#### [Exercise materials]
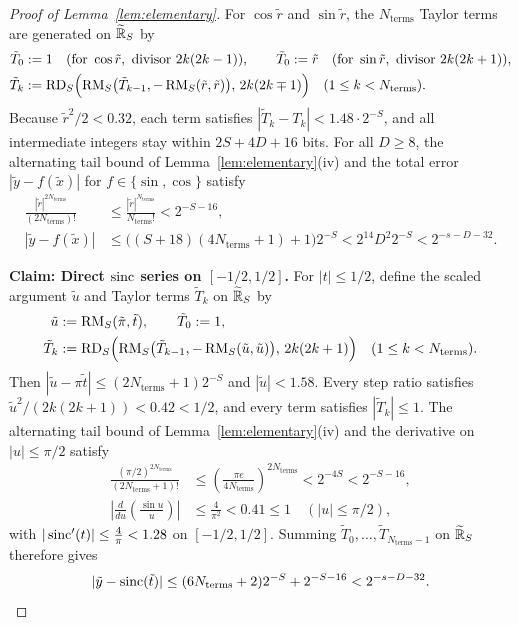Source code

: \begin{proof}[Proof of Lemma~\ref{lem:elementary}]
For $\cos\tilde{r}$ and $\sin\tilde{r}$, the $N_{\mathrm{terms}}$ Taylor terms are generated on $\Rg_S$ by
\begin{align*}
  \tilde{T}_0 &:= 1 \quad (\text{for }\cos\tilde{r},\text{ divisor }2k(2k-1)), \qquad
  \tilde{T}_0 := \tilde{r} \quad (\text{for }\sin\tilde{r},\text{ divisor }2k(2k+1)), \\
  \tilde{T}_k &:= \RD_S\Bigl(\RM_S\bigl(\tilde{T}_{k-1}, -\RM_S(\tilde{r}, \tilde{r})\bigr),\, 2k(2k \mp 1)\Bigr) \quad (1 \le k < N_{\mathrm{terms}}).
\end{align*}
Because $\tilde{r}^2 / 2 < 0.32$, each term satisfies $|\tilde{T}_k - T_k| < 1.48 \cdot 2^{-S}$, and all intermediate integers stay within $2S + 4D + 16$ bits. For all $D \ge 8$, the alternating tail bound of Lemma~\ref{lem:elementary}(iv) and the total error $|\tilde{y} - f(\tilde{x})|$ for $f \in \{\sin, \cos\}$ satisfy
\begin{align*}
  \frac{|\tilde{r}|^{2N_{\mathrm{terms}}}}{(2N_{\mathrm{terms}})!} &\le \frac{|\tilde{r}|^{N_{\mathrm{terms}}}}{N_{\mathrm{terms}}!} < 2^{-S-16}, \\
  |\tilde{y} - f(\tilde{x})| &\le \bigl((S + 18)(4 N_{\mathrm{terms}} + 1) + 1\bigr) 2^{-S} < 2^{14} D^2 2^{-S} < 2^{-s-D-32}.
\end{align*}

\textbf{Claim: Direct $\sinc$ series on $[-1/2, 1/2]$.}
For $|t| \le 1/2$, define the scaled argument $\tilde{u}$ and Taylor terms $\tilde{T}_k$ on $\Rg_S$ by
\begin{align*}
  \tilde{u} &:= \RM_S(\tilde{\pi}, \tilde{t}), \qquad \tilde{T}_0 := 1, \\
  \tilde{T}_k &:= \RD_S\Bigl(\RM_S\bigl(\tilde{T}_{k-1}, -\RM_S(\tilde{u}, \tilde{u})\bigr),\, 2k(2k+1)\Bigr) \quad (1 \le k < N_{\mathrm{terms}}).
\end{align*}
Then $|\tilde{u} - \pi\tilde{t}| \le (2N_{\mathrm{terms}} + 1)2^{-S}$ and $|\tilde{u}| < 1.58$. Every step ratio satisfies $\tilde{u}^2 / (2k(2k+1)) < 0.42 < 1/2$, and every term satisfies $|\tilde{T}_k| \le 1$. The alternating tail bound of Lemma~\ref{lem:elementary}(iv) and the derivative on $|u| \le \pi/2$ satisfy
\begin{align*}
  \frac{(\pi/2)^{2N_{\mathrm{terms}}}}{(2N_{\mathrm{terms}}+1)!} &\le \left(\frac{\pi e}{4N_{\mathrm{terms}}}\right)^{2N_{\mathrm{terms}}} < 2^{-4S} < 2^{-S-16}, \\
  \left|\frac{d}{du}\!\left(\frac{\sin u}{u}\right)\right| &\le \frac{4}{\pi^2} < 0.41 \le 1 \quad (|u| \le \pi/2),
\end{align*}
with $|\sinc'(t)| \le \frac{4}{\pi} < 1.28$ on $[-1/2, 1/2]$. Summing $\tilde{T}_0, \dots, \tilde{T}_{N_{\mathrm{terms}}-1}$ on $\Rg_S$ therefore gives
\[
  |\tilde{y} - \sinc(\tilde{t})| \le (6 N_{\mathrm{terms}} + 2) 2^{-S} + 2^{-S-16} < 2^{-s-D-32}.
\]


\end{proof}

#### [Assignment]
Which lines above hold the word "elementary"? Copy each of them.

#### [Result]
: \begin{proof}[Proof of Lemma~\ref{lem:elementary}]
Because $\tilde{r}^2 / 2 < 0.32$, each term satisfies $|\tilde{T}_k - T_k| < 1.48 \cdot 2^{-S}$, and all intermediate integers stay within $2S + 4D + 16$ bits. For all $D \ge 8$, the alternating tail bound of Lemma~\ref{lem:elementary}(iv) and the total error $|\tilde{y} - f(\tilde{x})|$ for $f \in \{\sin, \cos\}$ satisfy
Then $|\tilde{u} - \pi\tilde{t}| \le (2N_{\mathrm{terms}} + 1)2^{-S}$ and $|\tilde{u}| < 1.58$. Every step ratio satisfies $\tilde{u}^2 / (2k(2k+1)) < 0.42 < 1/2$, and every term satisfies $|\tilde{T}_k| \le 1$. The alternating tail bound of Lemma~\ref{lem:elementary}(iv) and the derivative on $|u| \le \pi/2$ satisfy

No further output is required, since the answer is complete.